Not a Rolls-Royce. Not a Bentley; neither a Lanchester nor a Daimler! No, this was a 1938 Singer Airstream pillarless saloon in gunmetal grey with an all aluminium body. It was truly streamlined in design, its headlights moulded into its engine cowling.The radiator grille upswept by a 45 degree angle. It had a sunroof, all leather upholstery, and its own characteristic smell. You know; that mixture of leather and real mahogany one encounters in luxury vehicles.
I had the good fortune to travel hundreds of miles in this car after the war and the end of petrol rationing, jammed between my parents with John’s daughter Jill in the back seats, legs straddling the transmission housing; Doris, his wife, taking the coveted front pew.
Then, on one such journey from Burton to Skegness in 1948, we all spotted something quite remarkable, almost simultaneously. Just outside ‘Skeggy’ we saw the only other Singer Airstream any of us had ever seen. Sadly, it had been in an accident and was in the scrap yard of a country garage. It was of a different colour, that I recall, but can’t remember which.

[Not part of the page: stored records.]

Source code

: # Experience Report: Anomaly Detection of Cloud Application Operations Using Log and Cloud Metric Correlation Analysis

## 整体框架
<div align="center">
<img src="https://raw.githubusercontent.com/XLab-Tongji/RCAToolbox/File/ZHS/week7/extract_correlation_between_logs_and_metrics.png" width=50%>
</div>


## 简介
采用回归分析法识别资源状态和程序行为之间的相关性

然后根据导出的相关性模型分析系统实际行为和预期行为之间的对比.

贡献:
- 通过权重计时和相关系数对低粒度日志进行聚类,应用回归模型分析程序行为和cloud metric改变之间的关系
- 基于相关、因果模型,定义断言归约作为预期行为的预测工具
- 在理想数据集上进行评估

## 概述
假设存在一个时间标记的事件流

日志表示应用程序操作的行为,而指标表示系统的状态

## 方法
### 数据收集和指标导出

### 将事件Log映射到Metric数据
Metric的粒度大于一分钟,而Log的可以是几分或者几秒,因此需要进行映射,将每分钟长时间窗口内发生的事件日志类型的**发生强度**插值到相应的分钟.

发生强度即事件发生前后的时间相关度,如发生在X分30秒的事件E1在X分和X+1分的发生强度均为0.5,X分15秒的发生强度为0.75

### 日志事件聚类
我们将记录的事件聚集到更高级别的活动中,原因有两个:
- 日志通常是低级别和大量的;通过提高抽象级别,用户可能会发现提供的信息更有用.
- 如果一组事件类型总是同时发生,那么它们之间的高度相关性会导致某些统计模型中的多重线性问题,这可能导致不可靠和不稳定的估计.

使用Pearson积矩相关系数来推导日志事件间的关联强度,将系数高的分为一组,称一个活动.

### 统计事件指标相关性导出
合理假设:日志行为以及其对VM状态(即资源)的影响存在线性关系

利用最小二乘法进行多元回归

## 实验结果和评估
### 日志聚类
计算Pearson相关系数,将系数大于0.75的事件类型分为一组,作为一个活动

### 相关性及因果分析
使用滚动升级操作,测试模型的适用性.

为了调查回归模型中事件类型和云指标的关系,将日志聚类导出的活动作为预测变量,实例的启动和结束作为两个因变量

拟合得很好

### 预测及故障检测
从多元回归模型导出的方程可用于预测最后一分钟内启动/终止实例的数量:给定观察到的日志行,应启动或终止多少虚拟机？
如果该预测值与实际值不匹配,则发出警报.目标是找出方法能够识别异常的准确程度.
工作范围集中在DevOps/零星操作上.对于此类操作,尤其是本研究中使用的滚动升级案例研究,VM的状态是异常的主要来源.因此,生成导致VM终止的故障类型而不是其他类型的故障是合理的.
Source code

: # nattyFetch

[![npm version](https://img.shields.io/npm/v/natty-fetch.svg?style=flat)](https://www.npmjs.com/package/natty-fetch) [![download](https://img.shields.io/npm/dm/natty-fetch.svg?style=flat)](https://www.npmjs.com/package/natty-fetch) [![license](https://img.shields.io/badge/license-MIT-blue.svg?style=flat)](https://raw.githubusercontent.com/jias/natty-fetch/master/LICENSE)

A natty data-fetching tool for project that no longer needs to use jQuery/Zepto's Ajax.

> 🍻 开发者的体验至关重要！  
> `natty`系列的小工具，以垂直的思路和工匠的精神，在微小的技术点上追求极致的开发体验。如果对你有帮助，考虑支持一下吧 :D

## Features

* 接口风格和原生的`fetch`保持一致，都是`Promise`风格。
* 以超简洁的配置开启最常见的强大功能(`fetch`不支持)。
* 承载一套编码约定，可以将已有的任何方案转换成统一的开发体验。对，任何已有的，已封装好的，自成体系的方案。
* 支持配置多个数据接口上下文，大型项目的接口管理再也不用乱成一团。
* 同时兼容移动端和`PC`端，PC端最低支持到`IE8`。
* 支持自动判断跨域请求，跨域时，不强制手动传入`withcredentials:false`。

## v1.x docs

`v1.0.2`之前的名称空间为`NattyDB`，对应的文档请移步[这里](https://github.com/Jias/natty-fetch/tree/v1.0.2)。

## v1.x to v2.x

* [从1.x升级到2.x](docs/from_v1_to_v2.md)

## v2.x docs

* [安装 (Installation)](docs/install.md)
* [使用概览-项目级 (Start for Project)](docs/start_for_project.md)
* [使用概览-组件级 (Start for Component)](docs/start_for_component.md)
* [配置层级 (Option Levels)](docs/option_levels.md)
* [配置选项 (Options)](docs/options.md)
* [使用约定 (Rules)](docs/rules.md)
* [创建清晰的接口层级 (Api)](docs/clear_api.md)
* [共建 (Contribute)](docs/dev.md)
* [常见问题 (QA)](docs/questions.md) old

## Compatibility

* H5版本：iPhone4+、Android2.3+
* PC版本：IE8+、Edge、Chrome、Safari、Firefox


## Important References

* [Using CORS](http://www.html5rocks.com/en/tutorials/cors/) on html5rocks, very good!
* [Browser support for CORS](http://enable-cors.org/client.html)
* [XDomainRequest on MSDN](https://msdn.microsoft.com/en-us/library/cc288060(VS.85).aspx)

I discovered recently that only 100 of these cars were ever made by Singer. Also interesting is that the wartime dance band leader, Jack Payne, ordered 22 of them; one for each member of his band. They were all finished in gold enamel paint. He took almost a quarter of their entire production. My guess is that Singer ceased production of the Airstream, along with their other models, when the government contracted them to turn over to aircraft component manufacture just prior to the hostilities. The Airstream’s aluminium would be needed for airframe construction, with its strength and lightness.
There are only 2 extant today in the world. One can be seen in the Caister Motor Museum, the other is in New Zealand, awaiting restoration by its proud owner.
They don’t make ‘em like they used to!